These directions for roasting beef will apply equally to mutton.

Pickles are generally eaten with roast beef. French mustard is an excellent condiment for it. In carving begin by cutting a slice from the side.

TO SAVE BEEF-DRIPPING.

Pour off through the spout of the roaster or tin-kitchen, all the fat from the top of the gravy, after you have done basting the meat with it. Hold a little sieve under the spout, and strain the dripping through it into a pan. Set it away in a cool place; and next day when it is cold and congealed, turn the cake of fat, and scrape with a knife the sediment from the bottom. Put the dripping into a jar; cover it tightly, and set it away in the refrigerator, or in the coldest place you have. It will be found useful for frying, and for many other purposes.

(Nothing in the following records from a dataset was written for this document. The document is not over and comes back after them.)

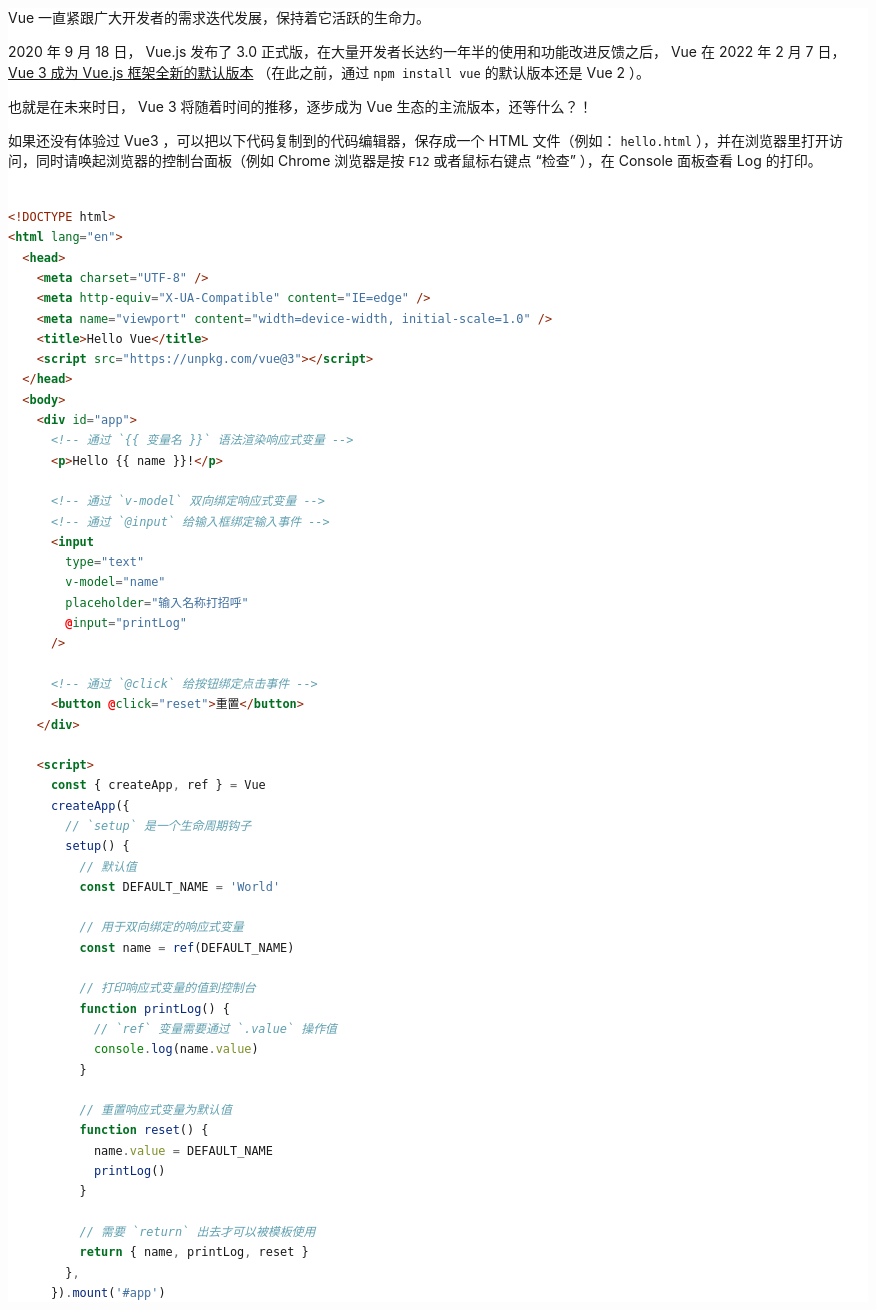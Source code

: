 Vue 一直紧跟广大开发者的需求迭代发展，保持着它活跃的生命力。

2020 年 9 月 18 日， Vue.js 发布了 3.0 正式版，在大量开发者长达约一年半的使用和功能改进反馈之后， Vue 在 2022 年 2 月 7 日， [Vue 3 成为 Vue.js 框架全新的默认版本](https://zhuanlan.zhihu.com/p/460055155) （在此之前，通过 `npm install vue` 的默认版本还是 Vue 2 ）。

也就是在未来时日， Vue 3 将随着时间的推移，逐步成为 Vue 生态的主流版本，还等什么？！

如果还没有体验过 Vue3 ，可以把以下代码复制到的代码编辑器，保存成一个 HTML 文件（例如： `hello.html` ），并在浏览器里打开访问，同时请唤起浏览器的控制台面板（例如 Chrome 浏览器是按 `F12` 或者鼠标右键点 “检查” ），在 Console 面板查看 Log 的打印。

```html

<!DOCTYPE html>
<html lang="en">
  <head>
    <meta charset="UTF-8" />
    <meta http-equiv="X-UA-Compatible" content="IE=edge" />
    <meta name="viewport" content="width=device-width, initial-scale=1.0" />
    <title>Hello Vue</title>
    <script src="https://unpkg.com/vue@3"></script>
  </head>
  <body>
    <div id="app">
      <!-- 通过 `{{ 变量名 }}` 语法渲染响应式变量 -->
      <p>Hello {{ name }}!</p>

      <!-- 通过 `v-model` 双向绑定响应式变量 -->
      <!-- 通过 `@input` 给输入框绑定输入事件 -->
      <input
        type="text"
        v-model="name"
        placeholder="输入名称打招呼"
        @input="printLog"
      />

      <!-- 通过 `@click` 给按钮绑定点击事件 -->
      <button @click="reset">重置</button>
    </div>

    <script>
      const { createApp, ref } = Vue
      createApp({
        // `setup` 是一个生命周期钩子
        setup() {
          // 默认值
          const DEFAULT_NAME = 'World'

          // 用于双向绑定的响应式变量
          const name = ref(DEFAULT_NAME)

          // 打印响应式变量的值到控制台
          function printLog() {
            // `ref` 变量需要通过 `.value` 操作值
            console.log(name.value)
          }

          // 重置响应式变量为默认值
          function reset() {
            name.value = DEFAULT_NAME
            printLog()
          }

          // 需要 `return` 出去才可以被模板使用
          return { name, printLog, reset }
        },
      }).mount('#app')
```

Mutton-dripping cannot be used for any sort of cooking, as it communicates to every thing the taste of tallow.

BAKED BEEF.

This is a plain family dish, and is never provided for company.

Take a nice but not a fat piece of fresh beef. Wash it, rub it with salt, and place it on a trivet in a deep block tin or iron pan. Pour a little water into the bottom, and put under and round the trivet a sufficiency of pared potatoes, either white or sweet ones. Put it into a hot oven, and let it bake till thoroughly done, basting it frequently with its own gravy. Then transfer it to a hot dish, and serve up the potatoes in another. Skim the gravy, and send it to table in a boat.

Or you may boil the potatoes, mash them with milk, and put them into the bottom of the pan about half an hour before the meat is done baking. Press down the mashed potatoes hard with the back of a spoon, score them in cross lines over the top, and let them brown under the meat, serving them up laid round it.

Instead of potatoes, you may put in the bottom of the pan what is called a Yorkshire pudding, to be baked under the meat.